What do you mean by improving the web?

------
gregable
Breaking down a few of the concerns in this article:

> Google's v0.js, which is compulsory on every AMP page, is currently 217Kb of
> Javascript.

It is only 67KB gzipped, so it's not as bad as suggested, but this is an area
for improvement.

However, the file size doesn't directly translate to the implied latency,
which is really what we care about. There are several reasons why this is much
better than your average <5KB javascript files:

\- The file loads with an async tag, so does not block rendering.

\- The file uses a stale-while-revalidate header with 30-days, which means
that any user who views any amp page on the web once a month will _never_ wait
for this file after the very first page load. That's most users.

\- If the page is loaded from the AMP cache, which is probably the common
case, the file has a 1 year expiration.

\- The javascript uses a foreign fetch service worker to implement the same
1-year effective expiration on the non-AMP cache page views, for browsers that
support it.

> Google's default analytics.js is 30Kb. The AMP compliant edition of amp-
> analytics-0.1.js - is 80KB.

All of the same responses as above apply here too. It's actually only 27KB on
the wire, uses stale-while-revalidate and foreign-fetch service workers, etc.

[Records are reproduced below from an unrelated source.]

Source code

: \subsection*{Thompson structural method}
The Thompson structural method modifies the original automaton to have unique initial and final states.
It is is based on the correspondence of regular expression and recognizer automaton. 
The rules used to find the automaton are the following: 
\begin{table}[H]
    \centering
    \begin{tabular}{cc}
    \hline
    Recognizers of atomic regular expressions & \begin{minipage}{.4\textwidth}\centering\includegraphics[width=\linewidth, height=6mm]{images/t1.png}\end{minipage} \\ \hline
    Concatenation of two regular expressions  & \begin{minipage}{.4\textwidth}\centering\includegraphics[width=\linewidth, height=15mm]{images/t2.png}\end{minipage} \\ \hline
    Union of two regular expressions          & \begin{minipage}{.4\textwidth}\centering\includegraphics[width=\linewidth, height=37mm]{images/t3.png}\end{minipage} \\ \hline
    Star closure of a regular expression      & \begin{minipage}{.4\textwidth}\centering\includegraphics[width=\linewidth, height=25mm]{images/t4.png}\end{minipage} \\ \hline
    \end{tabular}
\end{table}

However, this is also not a completely fair comparison. amp-analytics doesn't
implement Google Analytics, it implements _every_ common analytics vendor on
the web and has a configuration system for novel vendors. Most pages have half
a dozen vendor's scripts running on them each with their own javascript
payload and running code. This produces a single analytics event runtime and
dispatches events to all of the vendors you want to run.

Another advantage here is that it's not a new origin to connect to. Even if
it's not cached, the DNS and HTTPS connections will be shared with v0.js and
any of the other extensions. Depending on your connection, this will almost
certainly reduce latency more than the added bandwidth.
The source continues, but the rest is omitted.